The oldest existing democracy is Iceland depending on how you define democracy. But that was around 930 ad and had free men participating in making laws
This part of your comment seems to be doing a lot of heavy lifting.
https://en.wikipedia.org/wiki/Iceland
It does a lot of heavy lifting when defining the US to be a democracy too.
You’d have to be a white supremacist to think the US was a democracy when slavery existed. Sure some people may have been voting, but there were Lords in a lot of places in Europe voting on stuff for a very long time.

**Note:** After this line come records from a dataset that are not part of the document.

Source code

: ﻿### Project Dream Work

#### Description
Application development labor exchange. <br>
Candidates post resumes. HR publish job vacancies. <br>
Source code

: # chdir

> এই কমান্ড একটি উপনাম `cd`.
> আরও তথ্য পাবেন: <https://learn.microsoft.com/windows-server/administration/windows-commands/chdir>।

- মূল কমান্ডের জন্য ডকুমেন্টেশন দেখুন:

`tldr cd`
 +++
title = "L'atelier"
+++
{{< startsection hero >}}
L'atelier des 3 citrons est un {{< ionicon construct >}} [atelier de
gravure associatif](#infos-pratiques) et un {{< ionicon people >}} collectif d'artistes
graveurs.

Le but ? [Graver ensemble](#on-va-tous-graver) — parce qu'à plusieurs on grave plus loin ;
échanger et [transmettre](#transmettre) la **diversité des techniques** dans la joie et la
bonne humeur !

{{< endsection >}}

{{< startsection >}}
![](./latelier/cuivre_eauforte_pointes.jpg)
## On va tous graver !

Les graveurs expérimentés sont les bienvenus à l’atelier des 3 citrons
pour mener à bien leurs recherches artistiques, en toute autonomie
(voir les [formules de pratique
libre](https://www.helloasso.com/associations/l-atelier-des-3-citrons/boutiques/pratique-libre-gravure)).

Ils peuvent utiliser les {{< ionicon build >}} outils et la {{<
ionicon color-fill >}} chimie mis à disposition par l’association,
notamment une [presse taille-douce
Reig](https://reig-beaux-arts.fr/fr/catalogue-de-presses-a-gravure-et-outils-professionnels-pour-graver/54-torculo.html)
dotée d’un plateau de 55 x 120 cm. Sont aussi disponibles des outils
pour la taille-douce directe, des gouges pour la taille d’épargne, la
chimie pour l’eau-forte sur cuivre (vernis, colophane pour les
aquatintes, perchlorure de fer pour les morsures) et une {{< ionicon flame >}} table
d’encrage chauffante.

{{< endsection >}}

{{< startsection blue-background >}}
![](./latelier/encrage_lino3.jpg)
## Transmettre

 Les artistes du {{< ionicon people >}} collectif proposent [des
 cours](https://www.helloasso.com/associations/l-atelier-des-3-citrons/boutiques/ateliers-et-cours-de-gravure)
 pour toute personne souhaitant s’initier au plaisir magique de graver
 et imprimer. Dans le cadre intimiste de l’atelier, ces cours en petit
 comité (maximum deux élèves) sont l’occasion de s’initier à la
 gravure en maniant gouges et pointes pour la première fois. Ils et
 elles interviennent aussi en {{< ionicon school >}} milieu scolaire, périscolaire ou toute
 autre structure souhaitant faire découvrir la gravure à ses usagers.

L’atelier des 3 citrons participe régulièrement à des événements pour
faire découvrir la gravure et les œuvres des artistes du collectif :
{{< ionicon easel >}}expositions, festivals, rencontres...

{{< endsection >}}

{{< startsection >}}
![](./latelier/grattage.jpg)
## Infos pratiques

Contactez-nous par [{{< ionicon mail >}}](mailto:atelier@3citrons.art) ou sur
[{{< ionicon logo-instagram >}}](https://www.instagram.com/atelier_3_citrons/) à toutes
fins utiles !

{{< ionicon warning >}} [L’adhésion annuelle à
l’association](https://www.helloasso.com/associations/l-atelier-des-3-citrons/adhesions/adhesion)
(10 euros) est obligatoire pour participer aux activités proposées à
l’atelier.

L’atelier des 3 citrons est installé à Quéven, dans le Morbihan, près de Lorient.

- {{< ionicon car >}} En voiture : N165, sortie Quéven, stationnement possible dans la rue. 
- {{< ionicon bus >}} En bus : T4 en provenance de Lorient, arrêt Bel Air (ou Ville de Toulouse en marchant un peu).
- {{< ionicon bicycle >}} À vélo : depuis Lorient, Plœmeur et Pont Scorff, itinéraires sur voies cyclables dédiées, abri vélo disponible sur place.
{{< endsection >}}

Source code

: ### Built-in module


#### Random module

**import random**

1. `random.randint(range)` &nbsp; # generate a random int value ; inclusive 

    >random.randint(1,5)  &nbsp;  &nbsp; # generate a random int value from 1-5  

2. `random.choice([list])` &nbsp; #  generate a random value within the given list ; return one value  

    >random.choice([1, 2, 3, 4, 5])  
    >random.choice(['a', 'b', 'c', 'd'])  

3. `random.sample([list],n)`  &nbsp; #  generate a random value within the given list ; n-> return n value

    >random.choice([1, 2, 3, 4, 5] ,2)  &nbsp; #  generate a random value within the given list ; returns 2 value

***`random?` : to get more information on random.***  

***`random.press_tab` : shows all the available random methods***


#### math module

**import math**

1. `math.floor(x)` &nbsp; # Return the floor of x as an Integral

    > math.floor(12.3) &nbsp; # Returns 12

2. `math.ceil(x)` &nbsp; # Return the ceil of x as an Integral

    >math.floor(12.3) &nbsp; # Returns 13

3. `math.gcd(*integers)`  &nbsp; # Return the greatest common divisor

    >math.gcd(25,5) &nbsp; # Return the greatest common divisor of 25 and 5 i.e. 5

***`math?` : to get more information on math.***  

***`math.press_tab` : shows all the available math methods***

We may as well say the Holy Roman Empire was a democracy because people voted for who would be Emperor. Sure the peasants didn’t get to vote, but it doesn’t matter if not every one gets to vote? Or does it?
And how you define nation/country. You could say the Isle of Mann, but it probably doesn’t meet the definition.
Those are not nations in the modern sense. Modern Turkey and Egypt have only been around since after WWI. Byzantium hasn’t been a nation since they were conquered by the Ottomans.
The post doesn’t say existing nations, it says there has never been one longer than 250 years.
How do you define a nation? Rome, Byzantium, the Ottoman empire, etc., those were all empires. You can debate whether you want to consider them nations.
The US is an empire unless indigenous peoples don’t count
If a country has ethnic/lingual, racial, gender/sexual, or wealth requirements is it really a democracy?
I’m not convinced that the USA was a democracy prior to 1964.
In that case there wasn’t any democracy up until maybe 100 years ago (no clue what country first ticked all the boxes, or when)
Yeah 100 years seems like a good guess. Basically the aftermath of ww1.
It is not. Not a democracy, at least in its modern sense.
It wasn’t one back then either. Women and black people weren’t allowed to vote from the start.
If the Greeks were a Democracy then so was the United States; they both used the same rules.
If Women and Minorities are your defining line then Great Britain didn’t become a Democracy until either 1928 or 1969.
Yeah.
The US didnt become a democracy until the civil rights act in 1964.